今回は、スピッツ「おっぱい」について解釈していきたいと思います。

八百屋テクテクのスピッツ記事まとめ、のほうからいらした方は驚いたかもしれませんが、これはエロ注意の喚起がなされていない記事になっています。そうです。この記事はエロくない記事になっています。期待した方はごめんなさい。でも八百屋さんのブログにエロを期待するほうが間違っているのです。そういうものです。逆に、エロが嫌いで、ここはエロいんじゃないかと、おっかなびっくり来た方には、大丈夫ですと申し上げておきたいと思います。どうぞご安心くださいませ。めっちゃ真面目な記事となっております。


この曲は、乳房を表す俗語をタイトルにしていることから、「変態ソングだ!!」なんて言われることがあります。が、この八百屋さん的には、まったく性的な曲であるとは解釈しておりません。いたって真面目な曲だと思っています。「変態ソングだ!!」と騒ぎたてるのは、理科の授業で便通の話になった時に「うわー!ウンコだー!」と騒ぎ立てるのと同じです。まったく本質を理解していない話だと思います。

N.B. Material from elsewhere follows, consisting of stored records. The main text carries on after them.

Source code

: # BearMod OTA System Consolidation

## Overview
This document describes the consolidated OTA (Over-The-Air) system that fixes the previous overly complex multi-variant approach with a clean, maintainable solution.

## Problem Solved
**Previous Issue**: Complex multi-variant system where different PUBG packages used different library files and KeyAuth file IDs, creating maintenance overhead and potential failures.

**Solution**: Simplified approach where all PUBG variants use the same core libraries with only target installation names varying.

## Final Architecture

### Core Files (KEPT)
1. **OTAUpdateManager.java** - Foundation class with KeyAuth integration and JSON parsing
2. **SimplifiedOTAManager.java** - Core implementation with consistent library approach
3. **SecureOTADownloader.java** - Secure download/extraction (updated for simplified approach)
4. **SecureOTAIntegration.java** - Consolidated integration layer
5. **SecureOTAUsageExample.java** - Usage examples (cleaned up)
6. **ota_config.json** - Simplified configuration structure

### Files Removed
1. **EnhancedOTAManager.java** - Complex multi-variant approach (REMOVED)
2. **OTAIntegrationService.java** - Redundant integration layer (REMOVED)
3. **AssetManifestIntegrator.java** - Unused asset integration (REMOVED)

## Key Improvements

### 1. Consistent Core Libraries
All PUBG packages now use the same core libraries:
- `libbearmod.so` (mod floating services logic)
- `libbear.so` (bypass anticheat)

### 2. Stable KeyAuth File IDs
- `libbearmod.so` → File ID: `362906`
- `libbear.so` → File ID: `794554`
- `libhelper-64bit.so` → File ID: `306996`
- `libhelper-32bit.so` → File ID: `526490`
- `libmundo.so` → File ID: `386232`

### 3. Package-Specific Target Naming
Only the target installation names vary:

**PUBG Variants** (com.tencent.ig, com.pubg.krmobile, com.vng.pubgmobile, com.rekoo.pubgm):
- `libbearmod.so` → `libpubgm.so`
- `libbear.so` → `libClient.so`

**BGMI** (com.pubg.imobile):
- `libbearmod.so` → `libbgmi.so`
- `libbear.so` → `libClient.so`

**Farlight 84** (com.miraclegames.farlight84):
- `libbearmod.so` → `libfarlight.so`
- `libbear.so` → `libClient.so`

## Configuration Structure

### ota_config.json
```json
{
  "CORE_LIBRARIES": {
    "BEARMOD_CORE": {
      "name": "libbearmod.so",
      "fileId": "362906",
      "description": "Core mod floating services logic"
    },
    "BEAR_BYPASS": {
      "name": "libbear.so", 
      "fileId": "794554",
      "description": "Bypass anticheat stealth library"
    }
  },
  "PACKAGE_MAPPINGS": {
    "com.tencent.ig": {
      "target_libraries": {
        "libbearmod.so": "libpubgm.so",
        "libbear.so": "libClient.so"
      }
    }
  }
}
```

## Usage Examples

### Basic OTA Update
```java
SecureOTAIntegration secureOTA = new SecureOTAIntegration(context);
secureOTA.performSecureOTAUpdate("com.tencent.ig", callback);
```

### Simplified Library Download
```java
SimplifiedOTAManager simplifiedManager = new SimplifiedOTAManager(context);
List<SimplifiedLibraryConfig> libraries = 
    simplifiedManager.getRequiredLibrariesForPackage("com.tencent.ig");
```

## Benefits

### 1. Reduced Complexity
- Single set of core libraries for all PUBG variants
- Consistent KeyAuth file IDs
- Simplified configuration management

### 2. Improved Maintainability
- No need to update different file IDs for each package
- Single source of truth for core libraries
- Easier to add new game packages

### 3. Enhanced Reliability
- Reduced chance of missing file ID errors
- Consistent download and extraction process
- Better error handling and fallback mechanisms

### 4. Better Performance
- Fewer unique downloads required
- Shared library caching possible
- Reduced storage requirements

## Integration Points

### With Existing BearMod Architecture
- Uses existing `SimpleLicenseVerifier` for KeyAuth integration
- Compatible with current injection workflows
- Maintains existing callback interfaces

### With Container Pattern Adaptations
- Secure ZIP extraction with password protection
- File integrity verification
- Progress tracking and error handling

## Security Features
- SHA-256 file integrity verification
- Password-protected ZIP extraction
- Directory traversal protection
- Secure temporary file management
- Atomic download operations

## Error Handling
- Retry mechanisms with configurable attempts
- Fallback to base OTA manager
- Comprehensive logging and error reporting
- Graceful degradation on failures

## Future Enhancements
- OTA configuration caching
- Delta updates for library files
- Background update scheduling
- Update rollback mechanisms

……とまあ、真面目すぎて周囲から孤立してしまう学級委員長みたいなことを言っちゃいましたけど、でもタイトルにあえておっぱいを配置したことや、サビで大声でおっぱいを連呼するようにしたことを踏まえると、やはりマサムネさんは、真面目さを装った変態ムーヴをしたかったのかもしれません。私は八百屋のおっさんなので、もはやどう見られようが全然構わないんですけど、これを年頃の若い女の子が私の解釈を真に受けて「おっぱいは真面目な曲なんです!」などと堂々と主張したとしたら、周囲からへんな目で見られるに違いありません。この曲を作ったマサムネさん本人だって、へんな目で見てくることでしょう。

このような二面性がある詞であり、いったいどっちに軸足があるのかは、作詞したマサムネさんにしかわからない部分ではあります。でも詞だけを眺めてみると、本当に心がギュッとなることが描かれているので、今回は、その部分についてやっていこうかなと思います。この解釈を知れば、この詞をぐっと好きになれるはずです。なんなら、たとえエロいことがあまり好きではない人だとしても、ひとりで「君のおっぱいは世界一~」と歌いだしたくもなっちゃうはずです。そういう魅力がある曲なのです。

さっそく、詞の中身を順番に眺めていきましょう。




やっとひとつわかりあえた

そんな気がしていた

急ぎ過ぎても仕方ないし

ずっと続けたいな

詞の最初のこの部分です。詞の方向性がわかる、もっとも重要な部分ですが、ここではエロい話をしていないんですよね。エロくない話に見せかけたエロい話なんじゃないかと勘繰ってしまうかもしれませんが、ここは完全に、エロくない話になっています。むしろ、わざとエロ方面にならないよう、言葉を選んでいるような感じもします。

ここは、仕事の話をしています。仕事で上司もしくはお取引先様に「うむ。今回の君の仕事ぶりは、まあまあだ。この調子で頑張ってくれたまえ」と、合格を貰えたところだと思います。つらい仕事で、いつも怒られては、泣きながら仕事をしていたけれど、やっとひとつ認められた気がした、という部分なのだと思います。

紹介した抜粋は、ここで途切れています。